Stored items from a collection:
□ □ □ □

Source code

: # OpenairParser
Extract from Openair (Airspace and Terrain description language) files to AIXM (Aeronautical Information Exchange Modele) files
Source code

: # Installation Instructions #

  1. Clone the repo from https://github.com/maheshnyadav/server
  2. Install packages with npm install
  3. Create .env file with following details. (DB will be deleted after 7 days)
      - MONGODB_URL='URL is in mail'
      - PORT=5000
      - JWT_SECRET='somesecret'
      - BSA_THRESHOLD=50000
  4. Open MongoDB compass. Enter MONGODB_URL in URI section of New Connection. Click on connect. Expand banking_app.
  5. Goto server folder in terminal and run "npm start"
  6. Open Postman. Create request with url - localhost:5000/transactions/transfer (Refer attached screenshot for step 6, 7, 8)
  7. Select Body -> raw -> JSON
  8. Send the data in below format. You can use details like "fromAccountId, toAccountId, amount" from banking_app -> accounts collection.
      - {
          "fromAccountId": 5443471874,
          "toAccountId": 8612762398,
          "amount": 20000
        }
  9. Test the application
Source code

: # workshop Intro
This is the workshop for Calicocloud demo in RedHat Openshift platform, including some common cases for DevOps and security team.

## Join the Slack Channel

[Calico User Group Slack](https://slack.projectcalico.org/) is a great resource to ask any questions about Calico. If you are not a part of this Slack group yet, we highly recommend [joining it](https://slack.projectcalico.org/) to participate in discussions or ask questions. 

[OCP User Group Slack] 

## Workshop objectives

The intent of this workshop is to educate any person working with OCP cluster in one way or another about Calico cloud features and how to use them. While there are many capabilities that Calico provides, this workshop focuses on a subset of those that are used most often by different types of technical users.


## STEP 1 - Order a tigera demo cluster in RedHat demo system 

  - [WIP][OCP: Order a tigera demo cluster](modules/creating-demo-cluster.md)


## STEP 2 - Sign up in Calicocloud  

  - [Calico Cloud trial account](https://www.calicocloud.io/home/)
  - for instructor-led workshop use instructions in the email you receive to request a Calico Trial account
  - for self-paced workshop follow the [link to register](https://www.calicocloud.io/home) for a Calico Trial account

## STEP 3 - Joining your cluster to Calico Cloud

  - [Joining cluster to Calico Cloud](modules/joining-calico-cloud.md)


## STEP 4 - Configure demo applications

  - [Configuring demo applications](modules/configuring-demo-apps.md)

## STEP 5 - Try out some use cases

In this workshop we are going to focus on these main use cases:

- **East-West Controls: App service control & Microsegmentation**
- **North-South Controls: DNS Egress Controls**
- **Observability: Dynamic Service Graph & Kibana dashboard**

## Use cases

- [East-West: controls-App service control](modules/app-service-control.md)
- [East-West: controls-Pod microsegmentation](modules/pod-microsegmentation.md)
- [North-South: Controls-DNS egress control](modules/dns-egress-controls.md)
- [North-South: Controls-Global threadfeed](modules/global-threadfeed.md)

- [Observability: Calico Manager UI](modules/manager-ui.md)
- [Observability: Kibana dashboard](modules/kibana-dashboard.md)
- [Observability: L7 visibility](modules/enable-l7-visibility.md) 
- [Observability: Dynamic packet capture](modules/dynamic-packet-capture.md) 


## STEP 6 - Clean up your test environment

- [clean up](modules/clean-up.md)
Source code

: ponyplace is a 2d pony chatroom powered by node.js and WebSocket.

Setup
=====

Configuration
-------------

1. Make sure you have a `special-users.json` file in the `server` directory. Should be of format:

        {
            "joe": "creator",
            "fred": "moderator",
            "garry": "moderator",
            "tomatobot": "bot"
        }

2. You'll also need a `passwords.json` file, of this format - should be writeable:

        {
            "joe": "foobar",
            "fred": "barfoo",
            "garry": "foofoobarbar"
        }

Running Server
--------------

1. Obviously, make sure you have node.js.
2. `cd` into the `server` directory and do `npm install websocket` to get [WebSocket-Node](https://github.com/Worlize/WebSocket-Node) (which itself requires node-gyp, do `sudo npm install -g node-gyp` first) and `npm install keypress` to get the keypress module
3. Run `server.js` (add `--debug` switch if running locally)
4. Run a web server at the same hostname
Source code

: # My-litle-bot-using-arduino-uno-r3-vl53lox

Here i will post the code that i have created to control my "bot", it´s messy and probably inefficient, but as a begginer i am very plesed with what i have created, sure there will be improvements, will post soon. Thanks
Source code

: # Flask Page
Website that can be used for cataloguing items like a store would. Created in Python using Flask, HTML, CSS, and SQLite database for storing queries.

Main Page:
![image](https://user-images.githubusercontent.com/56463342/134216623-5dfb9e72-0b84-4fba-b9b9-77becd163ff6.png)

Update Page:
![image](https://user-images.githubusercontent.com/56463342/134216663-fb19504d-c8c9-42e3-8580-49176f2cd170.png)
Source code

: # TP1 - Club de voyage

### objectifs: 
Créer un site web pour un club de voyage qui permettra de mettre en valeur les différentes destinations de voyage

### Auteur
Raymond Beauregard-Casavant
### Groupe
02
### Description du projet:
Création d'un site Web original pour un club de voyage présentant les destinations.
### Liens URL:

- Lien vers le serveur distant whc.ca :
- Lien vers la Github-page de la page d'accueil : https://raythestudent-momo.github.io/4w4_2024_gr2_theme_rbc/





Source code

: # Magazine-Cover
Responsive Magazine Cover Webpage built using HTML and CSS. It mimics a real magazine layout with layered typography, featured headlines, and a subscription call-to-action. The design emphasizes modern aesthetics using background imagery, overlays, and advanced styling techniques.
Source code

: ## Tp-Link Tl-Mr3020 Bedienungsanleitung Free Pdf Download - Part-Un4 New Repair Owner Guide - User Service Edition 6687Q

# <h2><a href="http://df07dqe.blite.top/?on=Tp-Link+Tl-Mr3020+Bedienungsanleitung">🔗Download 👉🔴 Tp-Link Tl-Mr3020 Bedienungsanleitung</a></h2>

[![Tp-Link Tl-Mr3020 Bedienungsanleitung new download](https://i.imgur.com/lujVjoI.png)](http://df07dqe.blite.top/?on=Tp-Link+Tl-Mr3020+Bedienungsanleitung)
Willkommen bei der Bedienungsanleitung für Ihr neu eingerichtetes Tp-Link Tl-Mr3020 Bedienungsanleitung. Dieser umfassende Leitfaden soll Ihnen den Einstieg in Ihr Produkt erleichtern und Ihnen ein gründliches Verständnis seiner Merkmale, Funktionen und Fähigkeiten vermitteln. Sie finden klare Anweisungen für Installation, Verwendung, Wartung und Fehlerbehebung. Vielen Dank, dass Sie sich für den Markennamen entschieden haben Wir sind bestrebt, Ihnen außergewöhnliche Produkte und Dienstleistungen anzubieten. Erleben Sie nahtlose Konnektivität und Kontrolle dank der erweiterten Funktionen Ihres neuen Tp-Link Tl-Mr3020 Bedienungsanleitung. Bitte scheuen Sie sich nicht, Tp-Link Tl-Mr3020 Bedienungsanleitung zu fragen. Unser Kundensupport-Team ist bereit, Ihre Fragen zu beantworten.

□ □ □ □

Task goal:
With "githubusercontent" as the search string, filter the records and return each line that has it.

Task response:
![image](https://user-images.githubusercontent.com/56463342/134216623-5dfb9e72-0b84-4fba-b9b9-77becd163ff6.png)
![image](https://user-images.githubusercontent.com/56463342/134216663-fb19504d-c8c9-42e3-8580-49176f2cd170.png)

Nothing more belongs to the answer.